(Document images with source code)

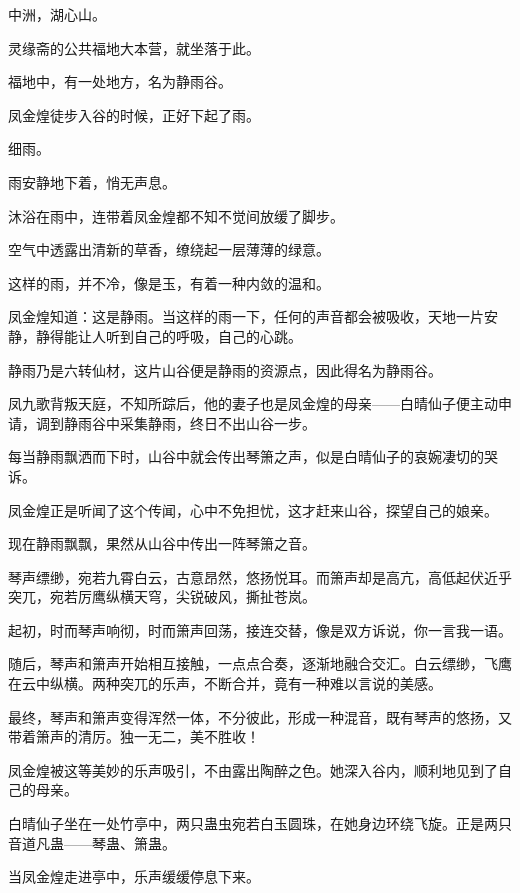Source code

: 
\begin{this_body}



中洲，湖心山。

灵缘斋的公共福地大本营，就坐落于此。

福地中，有一处地方，名为静雨谷。

凤金煌徒步入谷的时候，正好下起了雨。

细雨。

雨安静地下着，悄无声息。

沐浴在雨中，连带着凤金煌都不知不觉间放缓了脚步。

空气中透露出清新的草香，缭绕起一层薄薄的绿意。

这样的雨，并不冷，像是玉，有着一种内敛的温和。

凤金煌知道：这是静雨。当这样的雨一下，任何的声音都会被吸收，天地一片安静，静得能让人听到自己的呼吸，自己的心跳。

静雨乃是六转仙材，这片山谷便是静雨的资源点，因此得名为静雨谷。

凤九歌背叛天庭，不知所踪后，他的妻子也是凤金煌的母亲——白晴仙子便主动申请，调到静雨谷中采集静雨，终日不出山谷一步。

每当静雨飘洒而下时，山谷中就会传出琴箫之声，似是白晴仙子的哀婉凄切的哭诉。

凤金煌正是听闻了这个传闻，心中不免担忧，这才赶来山谷，探望自己的娘亲。

现在静雨飘飘，果然从山谷中传出一阵琴箫之音。

琴声缥缈，宛若九霄白云，古意昂然，悠扬悦耳。而箫声却是高亢，高低起伏近乎突兀，宛若厉鹰纵横天穹，尖锐破风，撕扯苍岚。

起初，时而琴声响彻，时而箫声回荡，接连交替，像是双方诉说，你一言我一语。

随后，琴声和箫声开始相互接触，一点点合奏，逐渐地融合交汇。白云缥缈，飞鹰在云中纵横。两种突兀的乐声，不断合并，竟有一种难以言说的美感。

最终，琴声和箫声变得浑然一体，不分彼此，形成一种混音，既有琴声的悠扬，又带着箫声的清厉。独一无二，美不胜收！

凤金煌被这等美妙的乐声吸引，不由露出陶醉之色。她深入谷内，顺利地见到了自己的母亲。

白晴仙子坐在一处竹亭中，两只蛊虫宛若白玉圆珠，在她身边环绕飞旋。正是两只音道凡蛊——琴蛊、箫蛊。

当凤金煌走进亭中，乐声缓缓停息下来。


\end{this_body}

> [EXERCISE PROMPT] From the first line to the last, give the data again exactly, but without pictures.

> [ANSWER FOR THIS EXERCISE]
Source code

: 
\begin{this_body}



中洲，湖心山。

灵缘斋的公共福地大本营，就坐落于此。

福地中，有一处地方，名为静雨谷。

凤金煌徒步入谷的时候，正好下起了雨。

细雨。

雨安静地下着，悄无声息。

沐浴在雨中，连带着凤金煌都不知不觉间放缓了脚步。

空气中透露出清新的草香，缭绕起一层薄薄的绿意。

这样的雨，并不冷，像是玉，有着一种内敛的温和。

凤金煌知道：这是静雨。当这样的雨一下，任何的声音都会被吸收，天地一片安静，静得能让人听到自己的呼吸，自己的心跳。

静雨乃是六转仙材，这片山谷便是静雨的资源点，因此得名为静雨谷。

凤九歌背叛天庭，不知所踪后，他的妻子也是凤金煌的母亲——白晴仙子便主动申请，调到静雨谷中采集静雨，终日不出山谷一步。

每当静雨飘洒而下时，山谷中就会传出琴箫之声，似是白晴仙子的哀婉凄切的哭诉。

凤金煌正是听闻了这个传闻，心中不免担忧，这才赶来山谷，探望自己的娘亲。

现在静雨飘飘，果然从山谷中传出一阵琴箫之音。

琴声缥缈，宛若九霄白云，古意昂然，悠扬悦耳。而箫声却是高亢，高低起伏近乎突兀，宛若厉鹰纵横天穹，尖锐破风，撕扯苍岚。

起初，时而琴声响彻，时而箫声回荡，接连交替，像是双方诉说，你一言我一语。

随后，琴声和箫声开始相互接触，一点点合奏，逐渐地融合交汇。白云缥缈，飞鹰在云中纵横。两种突兀的乐声，不断合并，竟有一种难以言说的美感。

最终，琴声和箫声变得浑然一体，不分彼此，形成一种混音，既有琴声的悠扬，又带着箫声的清厉。独一无二，美不胜收！

凤金煌被这等美妙的乐声吸引，不由露出陶醉之色。她深入谷内，顺利地见到了自己的母亲。

白晴仙子坐在一处竹亭中，两只蛊虫宛若白玉圆珠，在她身边环绕飞旋。正是两只音道凡蛊——琴蛊、箫蛊。

当凤金煌走进亭中，乐声缓缓停息下来。


\end{this_body}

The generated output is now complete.